━━ Supplied material
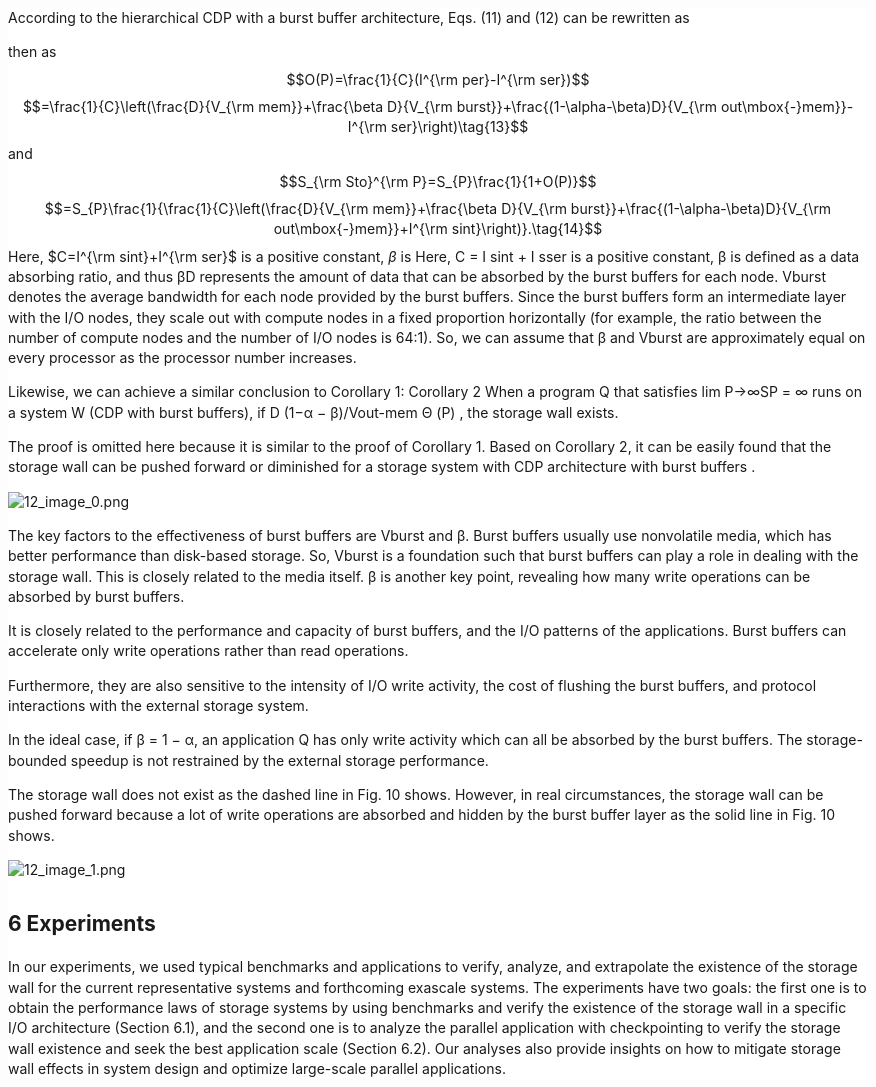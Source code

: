 According to the hierarchical CDP with a burst buffer architecture, Eqs. (11) and (12) can be rewritten as

then as  $$O(P)=\frac{1}{C}(I^{\rm per}-I^{\rm ser})$$ $$=\frac{1}{C}\left(\frac{D}{V_{\rm mem}}+\frac{\beta D}{V_{\rm burst}}+\frac{(1-\alpha-\beta)D}{V_{\rm out\mbox{-}mem}}-I^{\rm ser}\right)\tag{13}$$  and  $$S_{\rm Sto}^{\rm P}=S_{P}\frac{1}{1+O(P)}$$ $$=S_{P}\frac{1}{\frac{1}{C}\left(\frac{D}{V_{\rm mem}}+\frac{\beta D}{V_{\rm burst}}+\frac{(1-\alpha-\beta)D}{V_{\rm out\mbox{-}mem}}+I^{\rm sint}\right)}.\tag{14}$$  Here, $C=I^{\rm sint}+I^{\rm ser}$ is a positive constant, $\beta$ is 
Here, C = I sint + I sser is a positive constant, β is defined as a data absorbing ratio, and thus βD represents the amount of data that can be absorbed by the burst buffers for each node. Vburst denotes the average bandwidth for each node provided by the burst buffers. Since the burst buffers form an intermediate layer with the I/O nodes, they scale out with compute nodes in a fixed proportion horizontally (for example, the ratio between the number of compute nodes and the number of I/O nodes is 64:1). So, we can assume that β and Vburst are approximately equal on every processor as the processor number increases.

Likewise, we can achieve a similar conclusion to Corollary 1:
Corollary 2 When a program Q that satisfies lim P→∞SP = ∞ runs on a system W (CDP with burst buffers), if D (1−α − β)/Vout-mem  Θ (P) , the storage wall exists.

The proof is omitted here because it is similar to the proof of Corollary 1. Based on Corollary 2, it can be easily found that the storage wall can be pushed forward or diminished for a storage system with CDP architecture with burst buffers .

![12_image_0.png](12_image_0.png)

The key factors to the effectiveness of burst buffers are Vburst and β. Burst buffers usually use nonvolatile media, which has better performance than disk-based storage. So, Vburst is a foundation such that burst buffers can play a role in dealing with the storage wall. This is closely related to the media itself. β is another key point, revealing how many write operations can be absorbed by burst buffers.

It is closely related to the performance and capacity of burst buffers, and the I/O patterns of the applications. Burst buffers can accelerate only write operations rather than read operations.

Furthermore, they are also sensitive to the intensity of I/O write activity, the cost of flushing the burst buffers, and protocol interactions with the external storage system.

In the ideal case, if β = 1 − α, an application Q
has only write activity which can all be absorbed by the burst buffers. The storage-bounded speedup is not restrained by the external storage performance.

The storage wall does not exist as the dashed line in Fig. 10 shows. However, in real circumstances, the storage wall can be pushed forward because a lot of write operations are absorbed and hidden by the burst buffer layer as the solid line in Fig. 10 shows.

![12_image_1.png](12_image_1.png)

## 6 Experiments

In our experiments, we used typical benchmarks and applications to verify, analyze, and extrapolate the existence of the storage wall for the current representative systems and forthcoming exascale systems. The experiments have two goals: the first one is to obtain the performance laws of storage systems by using benchmarks and verify the existence of the storage wall in a specific I/O architecture (Section 6.1), and the second one is to analyze the parallel application with checkpointing to verify the storage wall existence and seek the best application scale
(Section 6.2). Our analyses also provide insights on how to mitigate storage wall effects in system design and optimize large-scale parallel applications.
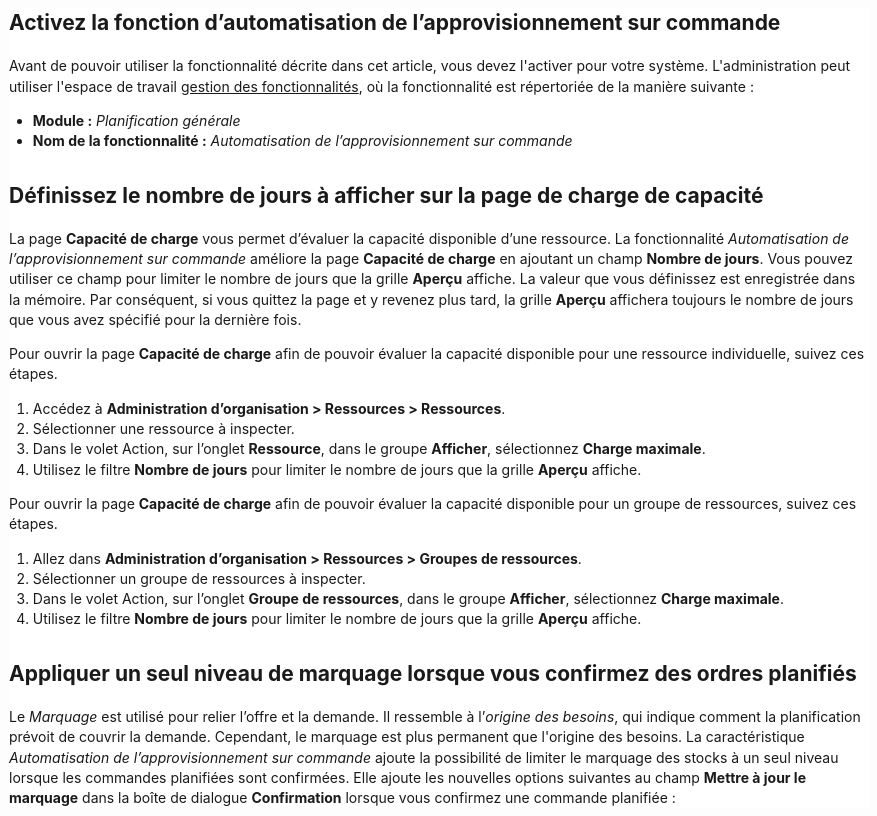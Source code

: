 ## <a name="turn-on-the-make-to-order-supply-automation-feature"></a>Activez la fonction d’automatisation de l’approvisionnement sur commande

Avant de pouvoir utiliser la fonctionnalité décrite dans cet article, vous devez l'activer pour votre système. L'administration peut utiliser l'espace de travail [gestion des fonctionnalités](../../fin-ops-core/fin-ops/get-started/feature-management/feature-management-overview.md), où la fonctionnalité est répertoriée de la manière suivante :

- **Module :** *Planification générale*
- **Nom de la fonctionnalité :** *Automatisation de l’approvisionnement sur commande*

## <a name="set-the-number-of-days-to-show-on-capacity-load-page"></a>Définissez le nombre de jours à afficher sur la page de charge de capacité

La page **Capacité de charge** vous permet d’évaluer la capacité disponible d’une ressource. La fonctionnalité *Automatisation de l’approvisionnement sur commande* améliore la page **Capacité de charge** en ajoutant un champ **Nombre de jours**. Vous pouvez utiliser ce champ pour limiter le nombre de jours que la grille **Aperçu** affiche. La valeur que vous définissez est enregistrée dans la mémoire. Par conséquent, si vous quittez la page et y revenez plus tard, la grille **Aperçu** affichera toujours le nombre de jours que vous avez spécifié pour la dernière fois.

Pour ouvrir la page **Capacité de charge** afin de pouvoir évaluer la capacité disponible pour une ressource individuelle, suivez ces étapes.

1. Accédez à **Administration d’organisation \> Ressources \> Ressources**.
1. Sélectionner une ressource à inspecter.
1. Dans le volet Action, sur l’onglet **Ressource**, dans le groupe **Afficher**, sélectionnez **Charge maximale**.
1. Utilisez le filtre **Nombre de jours** pour limiter le nombre de jours que la grille **Aperçu** affiche.

Pour ouvrir la page **Capacité de charge** afin de pouvoir évaluer la capacité disponible pour un groupe de ressources, suivez ces étapes.

1. Allez dans **Administration d’organisation \> Ressources \> Groupes de ressources**.
1. Sélectionner un groupe de ressources à inspecter.
1. Dans le volet Action, sur l’onglet **Groupe de ressources**, dans le groupe **Afficher**, sélectionnez **Charge maximale**.
1. Utilisez le filtre **Nombre de jours** pour limiter le nombre de jours que la grille **Aperçu** affiche.

## <a name="apply-a-single-level-of-marking-when-you-firm-planned-orders"></a>Appliquer un seul niveau de marquage lorsque vous confirmez des ordres planifiés

Le *Marquage* est utilisé pour relier l’offre et la demande. Il ressemble à l’*origine des besoins*, qui indique comment la planification prévoit de couvrir la demande. Cependant, le marquage est plus permanent que l'origine des besoins. La caractéristique *Automatisation de l’approvisionnement sur commande* ajoute la possibilité de limiter le marquage des stocks à un seul niveau lorsque les commandes planifiées sont confirmées. Elle ajoute les nouvelles options suivantes au champ **Mettre à jour le marquage** dans la boîte de dialogue **Confirmation** lorsque vous confirmez une commande planifiée :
━━━━
**Work task**
Above are the records; give them all again exactly, apart from the pictures.

**Expected answer**
Source code

: According to the hierarchical CDP with a burst buffer architecture, Eqs. (11) and (12) can be rewritten as

then as  $$O(P)=\frac{1}{C}(I^{\rm per}-I^{\rm ser})$$ $$=\frac{1}{C}\left(\frac{D}{V_{\rm mem}}+\frac{\beta D}{V_{\rm burst}}+\frac{(1-\alpha-\beta)D}{V_{\rm out\mbox{-}mem}}-I^{\rm ser}\right)\tag{13}$$  and  $$S_{\rm Sto}^{\rm P}=S_{P}\frac{1}{1+O(P)}$$ $$=S_{P}\frac{1}{\frac{1}{C}\left(\frac{D}{V_{\rm mem}}+\frac{\beta D}{V_{\rm burst}}+\frac{(1-\alpha-\beta)D}{V_{\rm out\mbox{-}mem}}+I^{\rm sint}\right)}.\tag{14}$$  Here, $C=I^{\rm sint}+I^{\rm ser}$ is a positive constant, $\beta$ is 
Here, C = I sint + I sser is a positive constant, β is defined as a data absorbing ratio, and thus βD represents the amount of data that can be absorbed by the burst buffers for each node. Vburst denotes the average bandwidth for each node provided by the burst buffers. Since the burst buffers form an intermediate layer with the I/O nodes, they scale out with compute nodes in a fixed proportion horizontally (for example, the ratio between the number of compute nodes and the number of I/O nodes is 64:1). So, we can assume that β and Vburst are approximately equal on every processor as the processor number increases.

Likewise, we can achieve a similar conclusion to Corollary 1:
Corollary 2 When a program Q that satisfies lim P→∞SP = ∞ runs on a system W (CDP with burst buffers), if D (1−α − β)/Vout-mem  Θ (P) , the storage wall exists.

The proof is omitted here because it is similar to the proof of Corollary 1. Based on Corollary 2, it can be easily found that the storage wall can be pushed forward or diminished for a storage system with CDP architecture with burst buffers .

![12_image_0.png](12_image_0.png)

The key factors to the effectiveness of burst buffers are Vburst and β. Burst buffers usually use nonvolatile media, which has better performance than disk-based storage. So, Vburst is a foundation such that burst buffers can play a role in dealing with the storage wall. This is closely related to the media itself. β is another key point, revealing how many write operations can be absorbed by burst buffers.

It is closely related to the performance and capacity of burst buffers, and the I/O patterns of the applications. Burst buffers can accelerate only write operations rather than read operations.

Furthermore, they are also sensitive to the intensity of I/O write activity, the cost of flushing the burst buffers, and protocol interactions with the external storage system.

In the ideal case, if β = 1 − α, an application Q
has only write activity which can all be absorbed by the burst buffers. The storage-bounded speedup is not restrained by the external storage performance.

The storage wall does not exist as the dashed line in Fig. 10 shows. However, in real circumstances, the storage wall can be pushed forward because a lot of write operations are absorbed and hidden by the burst buffer layer as the solid line in Fig. 10 shows.

![12_image_1.png](12_image_1.png)

## 6 Experiments

In our experiments, we used typical benchmarks and applications to verify, analyze, and extrapolate the existence of the storage wall for the current representative systems and forthcoming exascale systems. The experiments have two goals: the first one is to obtain the performance laws of storage systems by using benchmarks and verify the existence of the storage wall in a specific I/O architecture (Section 6.1), and the second one is to analyze the parallel application with checkpointing to verify the storage wall existence and seek the best application scale
(Section 6.2). Our analyses also provide insights on how to mitigate storage wall effects in system design and optimize large-scale parallel applications.
Source code

: ## <a name="turn-on-the-make-to-order-supply-automation-feature"></a>Activez la fonction d’automatisation de l’approvisionnement sur commande

Avant de pouvoir utiliser la fonctionnalité décrite dans cet article, vous devez l'activer pour votre système. L'administration peut utiliser l'espace de travail [gestion des fonctionnalités](../../fin-ops-core/fin-ops/get-started/feature-management/feature-management-overview.md), où la fonctionnalité est répertoriée de la manière suivante :

- **Module :** *Planification générale*
- **Nom de la fonctionnalité :** *Automatisation de l’approvisionnement sur commande*

## <a name="set-the-number-of-days-to-show-on-capacity-load-page"></a>Définissez le nombre de jours à afficher sur la page de charge de capacité

La page **Capacité de charge** vous permet d’évaluer la capacité disponible d’une ressource. La fonctionnalité *Automatisation de l’approvisionnement sur commande* améliore la page **Capacité de charge** en ajoutant un champ **Nombre de jours**. Vous pouvez utiliser ce champ pour limiter le nombre de jours que la grille **Aperçu** affiche. La valeur que vous définissez est enregistrée dans la mémoire. Par conséquent, si vous quittez la page et y revenez plus tard, la grille **Aperçu** affichera toujours le nombre de jours que vous avez spécifié pour la dernière fois.

Pour ouvrir la page **Capacité de charge** afin de pouvoir évaluer la capacité disponible pour une ressource individuelle, suivez ces étapes.

1. Accédez à **Administration d’organisation \> Ressources \> Ressources**.
1. Sélectionner une ressource à inspecter.
1. Dans le volet Action, sur l’onglet **Ressource**, dans le groupe **Afficher**, sélectionnez **Charge maximale**.
1. Utilisez le filtre **Nombre de jours** pour limiter le nombre de jours que la grille **Aperçu** affiche.

Pour ouvrir la page **Capacité de charge** afin de pouvoir évaluer la capacité disponible pour un groupe de ressources, suivez ces étapes.

1. Allez dans **Administration d’organisation \> Ressources \> Groupes de ressources**.
1. Sélectionner un groupe de ressources à inspecter.
1. Dans le volet Action, sur l’onglet **Groupe de ressources**, dans le groupe **Afficher**, sélectionnez **Charge maximale**.
1. Utilisez le filtre **Nombre de jours** pour limiter le nombre de jours que la grille **Aperçu** affiche.

## <a name="apply-a-single-level-of-marking-when-you-firm-planned-orders"></a>Appliquer un seul niveau de marquage lorsque vous confirmez des ordres planifiés

Le *Marquage* est utilisé pour relier l’offre et la demande. Il ressemble à l’*origine des besoins*, qui indique comment la planification prévoit de couvrir la demande. Cependant, le marquage est plus permanent que l'origine des besoins. La caractéristique *Automatisation de l’approvisionnement sur commande* ajoute la possibilité de limiter le marquage des stocks à un seul niveau lorsque les commandes planifiées sont confirmées. Elle ajoute les nouvelles options suivantes au champ **Mettre à jour le marquage** dans la boîte de dialogue **Confirmation** lorsque vous confirmez une commande planifiée :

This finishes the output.